Ces films dont on ne vous parle pas (épisode 6)

16 Août

// FEUX ROUGES – Cédric Kahn //

Quoi ? Ca vous étonne Carole Bouquet qui mange des groseilles ?

C’est un roman américain, écrit par un auteur français, adapté pour l’écran dans l’Hexagone, à l’américaine. Feux rouges, polar de Cédric Kahn, cultive le paradoxe. Simenon avait signé l’adaptation de sa propre nouvelle, pour Burt Lancaster. Dans la version de 2004, c’est Jean Pierre Darroussin qui découvre l’enfer des routes estivales.

Ce n’est pas tout à fait un road movie, bien que Kahn s’emploie à filmer le bitume, le reflet des enseignes de bar et les traces de pneu du véhicule. Mais le voyage importe peu. Ce qui passionne le réalisateur, c’est la déraison de son personnage. Comme les protagonistes de L’ennui, de Roberto Succo, ou des Regrets, le héros de Feux rouges est en rupture.
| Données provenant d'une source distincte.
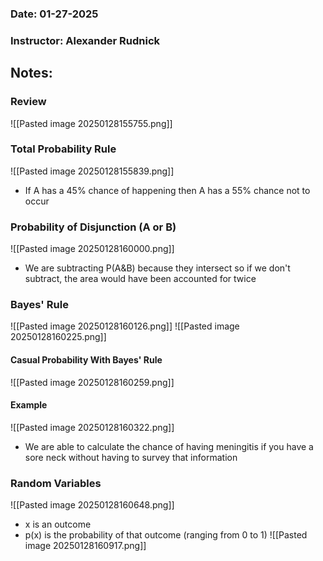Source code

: ### Date: 01-27-2025
### Instructor: Alexander Rudnick


## Notes:

### Review
![[Pasted image 20250128155755.png]]

### Total Probability Rule
![[Pasted image 20250128155839.png]]
- If A has a 45% chance of happening then A has a 55% chance not to occur

### Probability of Disjunction (A or B)
![[Pasted image 20250128160000.png]]
- We are subtracting P(A&B) because they intersect so if we don't subtract, the area would have been accounted for twice

### Bayes' Rule
![[Pasted image 20250128160126.png]]
![[Pasted image 20250128160225.png]]
#### Casual Probability With Bayes' Rule
![[Pasted image 20250128160259.png]]

#### Example
![[Pasted image 20250128160322.png]]
- We are able to calculate the chance of having meningitis if you have a sore neck without having to survey that information

### Random Variables
![[Pasted image 20250128160648.png]]
- x is an outcome
- p(x) is the probability of that outcome (ranging from 0 to 1)
![[Pasted image 20250128160917.png]]
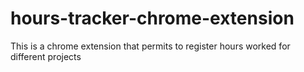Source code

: # hours-tracker-chrome-extension
This is a chrome extension that permits to register hours worked for different projects
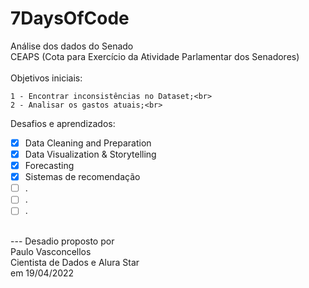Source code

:# 7DaysOfCode

Análise dos dados do Senado<br>
CEAPS (Cota para Exercício da Atividade Parlamentar dos Senadores)<br><br>
Objetivos iniciais:<br>

	1 - Encontrar inconsistências no Dataset;<br>
	2 - Analisar os gastos atuais;<br>

Desafios e aprendizados:<br>

- [x] Data Cleaning and Preparation
- [x] Data Visualization & Storytelling
- [x] Forecasting
- [X] Sistemas de recomendação
- [ ] .
- [ ] .
- [ ] .

<br>
---
Desadio proposto por<br>
Paulo Vasconcellos<br>
Cientista de Dados e Alura Star<br>
em 19/04/2022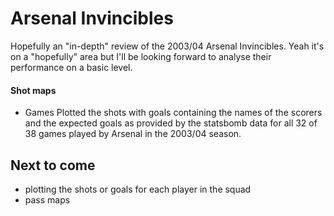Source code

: # Arsenal Invincibles
Hopefully an "in-depth" review of the 2003/04 Arsenal Invincibles. Yeah it's on a "hopefully" area but I'll be looking forward to analyse their performance on a basic level.

#### Shot maps
- Games
Plotted the shots with goals containing the names of the scorers and the expected goals as provided by the statsbomb data for all 32 of 38 games played by Arsenal in the 2003/04 season.

## Next to come
- plotting the shots or goals for each player in the squad
- pass maps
Il exprime son mal être, cultive une faille psychologique. Il se sent à l’étroit, comme un train lancé sur des rails. Alors, il s’autorise un détour, un crochet, pour concrétiser sa vision du mâle qui sommeille en lui. La sortie de route devient un dérapage incontrôlé. L’écart devait être fictif : quelques détours sous les néons, quelques whiskys dans le gosier. Mais inconsciemment, et selon ses termes, Darroussin va tout salir pendant une nuit.

La mauvaise rencontre importe peu. Ses mésaventures ne sont que l’inavouable consécration de ses pensées. Dans un flash back embrumé, le personnage principal se revoit, alangui sur son lit, fumant un joint avec sa femme en fin de soirée. La scène ne manque pas d’évoquer Eyes Wide Shut de Stanley Kubrick. Les deux films se répondent, dans leur exposition d’une âme médiocre qui explore ses fantasmes inassumés. Bien sûr, chez Kahn, il y a un passage à l’acte, une résurgence du drame, une responsabilité.

Darroussin continue ainsi à boire au matin. Il voudrait prolonger vainement l’hébétude et la schizophrénie. Son personnage ne sera toutefois jamais rattrapé par sa réalité criminelle. La punition de ses actes, ce sera la paix sociale. Il reprend la route, en serrant la main de sa femme, en se promettant de laisser derrière eux les conséquences de ses actes.

Comme Série Noire, d’Alain Corneau, Feux rouges est une adaptation de roman noir fondée sur un grand personnage gris. Le polar, c’est l’art de nuancer les couleurs.

Greg Lauert

A savoir : Feux rouges est une nouvelle de Simenon écrite pendant sa période américaine. Elle a été proposée à Cédric Kahn par son agent Dominique Besnehard, dans une sélection de nouvelles de l’auteur prolixe qui n’auraient encore jamais fait l’objet d’une adaptation au cinéma.

Fiche technique : Feux rouges de Cédric Kahn // 2004 // 105 minutes // 1.85 : 1 // Avec Jean Pierre Darroussin, Carole Bouquet, Vincent Deniard

2 Réponses to “Ces films dont on ne vous parle pas (épisode 6)”

  1. Boyan lundi 16 août 2010 à 90941 #

    Salut Greg,
    j’aime bien tes chroniques. Le fait de parler de choisir tes films sur une base perso est cool aussi.
    Deux suggestions techniques sinon. Quand on utilise la fonction «recherche» du blog on ne voit que les titres des articles, ce serait bien que le nom du film y figure aussi… Et pour les photos, mieux vaut ne pas dépasser 425 pixels de large sinon elles partent sur la droite.
    Et puis pour finir: quid de twitter ? T’en fait plus ?
    à+,
    Boyan

  2. Greg LAUERT lundi 16 août 2010 à 101046 #

    merci pour ces conseils, Boyan, je vais en toucher un mot à notre cher Romain qui s’occupe de la mise en ligne de mes chroniques.
    Je sais que pour les photos, on est parfois réduit à peu de choix selon les films.

    Pour Twitter, je ne suis qu’un horrible voyeur. Je suis les tweets de pas mal de monde sans participer activement.

    Je suis content que la chronique plaise en tout cas. Je vais essayer de tenir le rythme pendant une année, de proposer chaque semaine un titre qui me tient à coeur.